How to complete this task: Could the listing below be reproduced exactly, minus its pictures?

== Records supplied

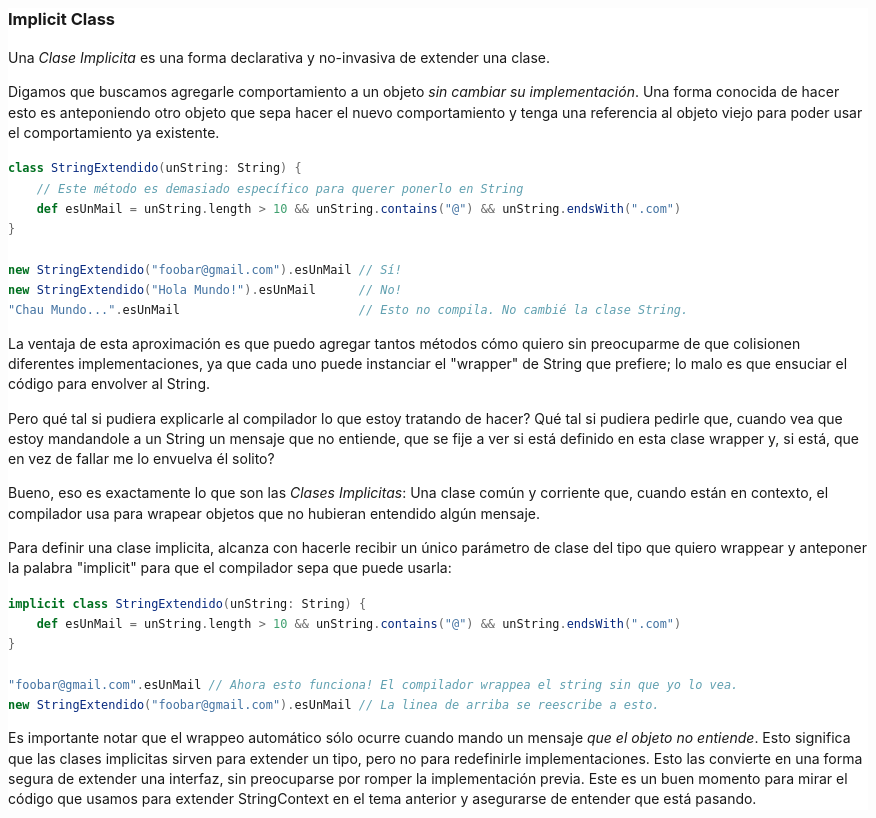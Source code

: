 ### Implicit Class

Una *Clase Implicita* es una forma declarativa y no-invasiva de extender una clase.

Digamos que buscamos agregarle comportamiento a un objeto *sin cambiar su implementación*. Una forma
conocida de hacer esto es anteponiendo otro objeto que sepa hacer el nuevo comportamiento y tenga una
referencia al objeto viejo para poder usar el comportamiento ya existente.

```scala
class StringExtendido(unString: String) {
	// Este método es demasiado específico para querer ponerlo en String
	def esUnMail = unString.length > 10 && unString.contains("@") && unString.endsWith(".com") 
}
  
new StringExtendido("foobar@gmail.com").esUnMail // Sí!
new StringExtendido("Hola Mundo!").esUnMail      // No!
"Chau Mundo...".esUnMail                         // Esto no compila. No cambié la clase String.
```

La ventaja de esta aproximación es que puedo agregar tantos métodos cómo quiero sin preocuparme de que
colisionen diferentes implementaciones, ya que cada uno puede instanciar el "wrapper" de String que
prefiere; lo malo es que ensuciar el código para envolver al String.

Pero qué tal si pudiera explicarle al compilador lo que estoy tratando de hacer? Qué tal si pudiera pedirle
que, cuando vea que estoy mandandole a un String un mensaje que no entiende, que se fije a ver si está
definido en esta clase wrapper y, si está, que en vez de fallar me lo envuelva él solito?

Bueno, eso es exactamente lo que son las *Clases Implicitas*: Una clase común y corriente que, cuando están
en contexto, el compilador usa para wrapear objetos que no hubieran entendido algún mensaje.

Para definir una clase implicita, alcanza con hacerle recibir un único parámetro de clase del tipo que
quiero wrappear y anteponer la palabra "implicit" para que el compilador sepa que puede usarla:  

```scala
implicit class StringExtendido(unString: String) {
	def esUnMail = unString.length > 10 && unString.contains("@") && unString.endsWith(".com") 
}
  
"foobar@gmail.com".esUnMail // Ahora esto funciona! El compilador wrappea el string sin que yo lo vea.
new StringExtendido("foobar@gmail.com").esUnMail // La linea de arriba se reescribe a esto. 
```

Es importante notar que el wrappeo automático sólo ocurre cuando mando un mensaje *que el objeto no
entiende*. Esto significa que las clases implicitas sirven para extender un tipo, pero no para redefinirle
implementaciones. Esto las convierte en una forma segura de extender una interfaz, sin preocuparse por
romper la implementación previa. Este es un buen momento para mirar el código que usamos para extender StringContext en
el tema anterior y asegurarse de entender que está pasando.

====

Answer below:
Source code

: ### Implicit Class

Una *Clase Implicita* es una forma declarativa y no-invasiva de extender una clase.

Digamos que buscamos agregarle comportamiento a un objeto *sin cambiar su implementación*. Una forma
conocida de hacer esto es anteponiendo otro objeto que sepa hacer el nuevo comportamiento y tenga una
referencia al objeto viejo para poder usar el comportamiento ya existente.

```scala
class StringExtendido(unString: String) {
	// Este método es demasiado específico para querer ponerlo en String
	def esUnMail = unString.length > 10 && unString.contains("@") && unString.endsWith(".com") 
}
  
new StringExtendido("foobar@gmail.com").esUnMail // Sí!
new StringExtendido("Hola Mundo!").esUnMail      // No!
"Chau Mundo...".esUnMail                         // Esto no compila. No cambié la clase String.
```

La ventaja de esta aproximación es que puedo agregar tantos métodos cómo quiero sin preocuparme de que
colisionen diferentes implementaciones, ya que cada uno puede instanciar el "wrapper" de String que
prefiere; lo malo es que ensuciar el código para envolver al String.

Pero qué tal si pudiera explicarle al compilador lo que estoy tratando de hacer? Qué tal si pudiera pedirle
que, cuando vea que estoy mandandole a un String un mensaje que no entiende, que se fije a ver si está
definido en esta clase wrapper y, si está, que en vez de fallar me lo envuelva él solito?

Bueno, eso es exactamente lo que son las *Clases Implicitas*: Una clase común y corriente que, cuando están
en contexto, el compilador usa para wrapear objetos que no hubieran entendido algún mensaje.

Para definir una clase implicita, alcanza con hacerle recibir un único parámetro de clase del tipo que
quiero wrappear y anteponer la palabra "implicit" para que el compilador sepa que puede usarla:  

```scala
implicit class StringExtendido(unString: String) {
	def esUnMail = unString.length > 10 && unString.contains("@") && unString.endsWith(".com") 
}
  
"foobar@gmail.com".esUnMail // Ahora esto funciona! El compilador wrappea el string sin que yo lo vea.
new StringExtendido("foobar@gmail.com").esUnMail // La linea de arriba se reescribe a esto. 
```

Es importante notar que el wrappeo automático sólo ocurre cuando mando un mensaje *que el objeto no
entiende*. Esto significa que las clases implicitas sirven para extender un tipo, pero no para redefinirle
implementaciones. Esto las convierte en una forma segura de extender una interfaz, sin preocuparse por
romper la implementación previa. Este es un buen momento para mirar el código que usamos para extender StringContext en
el tema anterior y asegurarse de entender que está pasando.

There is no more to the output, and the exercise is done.